Decennia lang al praat men in Zeeland over het nut van een vaste oeververbinding tussen Zuid-Beveland en Zeeuws-Vlaanderen. De Nederlandse Minister-President Lubbers verklaarde echter enkele jaren terug dat er hiervoor geen geld was en de minister voor Verkeer en Waterstaat twijfelde aan de noodzaak van het project.
Eind september kwamen 2 Nederlandse staalbedrijven op de proppen met plannen voor de bouw van een gigantische hangbrug over de Westerschelde. De brug zou 6,5 km. lang worden en 50 m. boven de Westerschelde moeten hangen. Het tracé ligt nog niet vast maar het zou ten westen of ten oosten van Terneuzen moeten liggen. De totale kostprijs van het kunstwerk wordt geraamd op ca. 12 miljard BF/ca. 0,65 miljard fl. en hiervoor zou men geen beroep doen op overheidsgaranties. De Tolbrugexploitatiemaatschappij (Hollandia Kloos, Groothuis en de Nationale Investeringsbank) maakt zich sterk dat de klus, na een voorbereiding van 1,5 jaar, in vijf jaar tijd geklaard zal zijn.
Vanuit Antwerpse havenkringen werd reeds protest aangetekend tegen de plannen.
Daar is men van mening dat de doorvaarthoogte van 50 m. te laag is en men beroept zich hiervoor op een Belgisch-Nederlands Tractaat uit 1839. Daarin wordt o.m. de vrije doorvaart van en naar Antwerpen gegarandeerd.
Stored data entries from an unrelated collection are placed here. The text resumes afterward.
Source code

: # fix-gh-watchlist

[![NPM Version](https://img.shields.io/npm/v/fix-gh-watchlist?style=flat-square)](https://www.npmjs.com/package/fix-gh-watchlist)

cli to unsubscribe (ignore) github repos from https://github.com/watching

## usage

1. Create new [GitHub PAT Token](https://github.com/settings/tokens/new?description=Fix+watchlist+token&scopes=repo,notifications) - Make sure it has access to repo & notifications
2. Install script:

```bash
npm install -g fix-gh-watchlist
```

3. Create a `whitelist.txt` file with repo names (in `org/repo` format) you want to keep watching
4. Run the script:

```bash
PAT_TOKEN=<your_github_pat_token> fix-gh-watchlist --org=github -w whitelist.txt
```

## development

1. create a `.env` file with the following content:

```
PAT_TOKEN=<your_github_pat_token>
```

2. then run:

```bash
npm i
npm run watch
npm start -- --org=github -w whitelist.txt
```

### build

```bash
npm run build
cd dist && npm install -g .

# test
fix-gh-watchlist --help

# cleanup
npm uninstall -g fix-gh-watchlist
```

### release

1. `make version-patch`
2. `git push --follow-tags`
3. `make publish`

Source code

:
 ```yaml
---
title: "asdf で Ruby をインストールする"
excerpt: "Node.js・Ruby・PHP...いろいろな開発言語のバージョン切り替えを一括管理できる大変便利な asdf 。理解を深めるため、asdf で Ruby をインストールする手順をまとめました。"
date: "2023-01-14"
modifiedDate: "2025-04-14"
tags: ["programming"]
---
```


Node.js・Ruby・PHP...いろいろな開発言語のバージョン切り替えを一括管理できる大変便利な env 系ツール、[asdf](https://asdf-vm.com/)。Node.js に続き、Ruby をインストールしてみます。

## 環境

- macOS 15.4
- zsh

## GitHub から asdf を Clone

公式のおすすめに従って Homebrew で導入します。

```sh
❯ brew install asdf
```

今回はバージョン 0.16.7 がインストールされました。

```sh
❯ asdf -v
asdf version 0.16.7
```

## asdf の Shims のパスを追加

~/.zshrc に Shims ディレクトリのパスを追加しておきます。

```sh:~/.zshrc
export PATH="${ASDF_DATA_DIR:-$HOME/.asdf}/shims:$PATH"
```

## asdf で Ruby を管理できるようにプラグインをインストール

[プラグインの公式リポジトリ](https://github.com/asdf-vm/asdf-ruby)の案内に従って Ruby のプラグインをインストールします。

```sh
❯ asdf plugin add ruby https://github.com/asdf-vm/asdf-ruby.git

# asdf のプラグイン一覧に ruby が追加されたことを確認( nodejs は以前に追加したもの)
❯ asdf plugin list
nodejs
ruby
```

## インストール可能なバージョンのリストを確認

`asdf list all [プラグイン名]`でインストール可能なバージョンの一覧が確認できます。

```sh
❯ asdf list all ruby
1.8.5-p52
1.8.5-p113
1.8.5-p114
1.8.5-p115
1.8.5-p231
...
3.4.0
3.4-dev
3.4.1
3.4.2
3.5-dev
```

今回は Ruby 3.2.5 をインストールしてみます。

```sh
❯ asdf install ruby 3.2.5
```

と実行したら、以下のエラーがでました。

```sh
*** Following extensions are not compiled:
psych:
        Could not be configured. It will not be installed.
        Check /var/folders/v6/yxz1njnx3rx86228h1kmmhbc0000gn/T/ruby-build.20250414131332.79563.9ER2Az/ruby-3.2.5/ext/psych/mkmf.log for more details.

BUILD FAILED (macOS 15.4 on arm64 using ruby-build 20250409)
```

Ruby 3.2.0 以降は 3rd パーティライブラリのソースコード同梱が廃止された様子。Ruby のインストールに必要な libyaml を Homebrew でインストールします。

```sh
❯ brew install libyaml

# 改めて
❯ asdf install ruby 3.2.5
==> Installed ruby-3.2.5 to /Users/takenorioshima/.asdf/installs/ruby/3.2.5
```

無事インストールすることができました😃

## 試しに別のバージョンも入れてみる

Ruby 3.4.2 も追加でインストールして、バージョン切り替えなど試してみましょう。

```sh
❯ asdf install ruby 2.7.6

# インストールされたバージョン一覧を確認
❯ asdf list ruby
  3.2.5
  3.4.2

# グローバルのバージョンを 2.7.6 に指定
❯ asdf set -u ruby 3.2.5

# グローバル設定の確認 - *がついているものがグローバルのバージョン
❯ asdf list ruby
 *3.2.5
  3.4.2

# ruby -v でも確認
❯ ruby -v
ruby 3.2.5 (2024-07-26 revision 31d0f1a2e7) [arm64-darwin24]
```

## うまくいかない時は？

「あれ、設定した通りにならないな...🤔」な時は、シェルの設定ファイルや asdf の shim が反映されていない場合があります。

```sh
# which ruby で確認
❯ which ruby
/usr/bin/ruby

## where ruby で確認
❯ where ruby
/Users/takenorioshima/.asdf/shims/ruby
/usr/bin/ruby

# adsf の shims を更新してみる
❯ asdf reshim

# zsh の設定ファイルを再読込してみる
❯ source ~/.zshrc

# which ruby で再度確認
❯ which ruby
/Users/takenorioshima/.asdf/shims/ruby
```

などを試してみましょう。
Havenschepen Devroe is van oordeel dat dit niet het geval is met een brug van 50 meter hoogte. Voor veel offshore constructies en oorlogsschepen met hun hoge antennes is dit ontoereikend.
Protest kwam er ook van de Zeeuwse Milieufederatie, die met name planologische bezwaren heeft tegen het project. Tegelijk met de bouw van de brug zou ook het wegennet in Zeeuws-Vlaanderen en Zuid-Beveland moeten worden aangepast. Dit zou ten koste gaan van waardevolle landbouw- en natuurgebieden.